Document Source: Memoirs of Raymond E. Kitchell, 89th Infantry Division. This document has been uploaded to the webserver by one of our members. Anyway, to follow the text and find some photos, I will use the copy available online on the United States Holocaust Memorial Museum website, this copy is linked to the website of the 89th Infantry Division.
Memoirs of a Young Private
A personal history of World War II
Written at age 76
by Raymond E. Kitchell
September 2000
PRELUDE
Of the almost 40 months I spent in the US Army during World War II, only a bit more than two months were spent in actual combat in the European Theater of Operation. This fact and the divine intervention of fate prevented me from becoming the hero I dreamed to be when I volunteered for duty in 1942, and perhaps being killed or maimed in the process. While I saw enough to earn two combat stars, this is not a story of personal combat and bravery. Rather it is a tale, typical or otherwise, I do not profess to know, of the trials and tribulations, hardships and achievements, challenges and mistakes, good times and bad, that one young soldier experienced during his service during the tumultuous period of the Second World War and its end.

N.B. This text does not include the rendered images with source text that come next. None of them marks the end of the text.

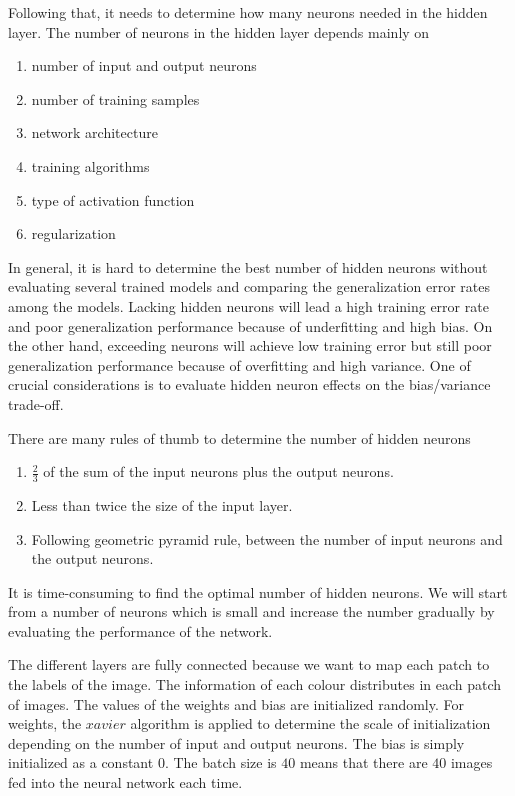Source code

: Following that, it needs to determine how many neurons needed in the hidden layer. The number of neurons in the hidden layer depends mainly on
\begin{enumerate}
  \item number of input and output neurons
  \item number of training samples
  \item network architecture
  \item training algorithms
  \item type of activation function
  \item regularization
\end{enumerate}
In general, it is hard to determine the best number of hidden neurons without evaluating several trained models and comparing the generalization error rates among the models. Lacking hidden neurons will lead a high training error rate and poor generalization performance because of underfitting and high bias. On the other hand, exceeding neurons will achieve low training error but still poor generalization performance because of overfitting and high variance. One of crucial considerations is to evaluate hidden neuron effects on the bias/variance trade-off.

There are many rules of thumb to determine the number of hidden neurons \citep{heaton2008introduction}
\begin{enumerate}
  \item $\frac{2}{3}$ of the sum of the input neurons plus the output neurons.
  \item Less than twice the size of the input layer.
  \item Following geometric pyramid rule, between the number of input neurons and the output neurons.
\end{enumerate}
It is time-consuming to find the optimal number of hidden neurons. We will start from a number of neurons which is small and increase the number gradually by evaluating the performance of the network.

The different layers are fully connected because we want to map each patch to the labels of the image. The information of each colour distributes in each patch of images. The values of the weights and bias are initialized randomly. For weights, the $xavier$ algorithm is applied to determine the scale of initialization depending on the number of input and output neurons. The bias is simply initialized as a constant $0$. The batch size is $40$ means that there are $40$ images fed into the neural network each time.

Years ago, I prepared a much smaller version of this story for my grandchildren in the hope that it would help them remember their heritage and their grandfather. Recently I have been involved almost full time in designing and preparing, with the assistance of my son Mark, a website for my old outfit, the 89th Infantry Division (1). This caused me to review our history in detail, which brought back many memories. It seemed appropriate and timely for me to write this story with that work now completed. While I hope my wife, children, and grandchildren will value this story, at this stage of the twilight of surviving veterans it is also prepared to be of some interest to a wider audience. I hope such readers may find it of value or interest.
PEARL HARBOR
It was a nice Sunday day, December 7, 1941. I was in my room in our apartment at 6 South Park Avenue in Rockville Centre, New York, listening to the Make-Believe Ballroom, a New York City station specializing in swing and jazz music. A typical activity for a 17-year-old senior in high school. My mother and grandparents were talking in the living room. Suddenly, the music was interrupted by a special announcement – Japanese forces have just bombed Pearl Harbor. The excitement and rampant rumors over the next few days were contagious, e.g., the Germans were going to bomb New York, the Japanese invasion of Hawaii was underway, sabotage by Japanese-Americans was eminent, etc. We poured into one of our buddy’s cars to go out to Mitchell Field and watch the action. Of course, we didn’t get any nearer than the entrance. Thus began one of the most important phases of my life and, indeed, determined almost everything that followed. My purpose here is to record my experience for the benefit of my children and their children, and anyone else interested in a personal description of this most exciting, dramatic, destructive, and disruptive period in 20th-century history. For the past year and a half, I have been collecting, summarizing, editing, scanning, and writing material for use in the website of the 89th Infantry Division, the inspiration of my son, which has awakened many old memories which I wish to record before my memory also fades. So here goes.
PRE-ENLISTMENT
In the spring, along with my best buddy Emil Eilertsen and other friends, I signed on for an after-class course offered by Oceanside High School (nearby) and sponsored by Sperry Gyroscope (2). We learned basic shop operations and, if we passed, would be offered an apprenticeship job by Sperry at their new factory in Lake Success (3) when we graduated. Most of us, at least Emil and I, didn’t think we would end up in Sperry because we planned to enlist as soon as we graduated from Southside High School in June, both of us by then having reached the age of 18. We decided to enlist together in the Marines and in May, just prior to graduation, visited the recruiting center in New York and took a physical.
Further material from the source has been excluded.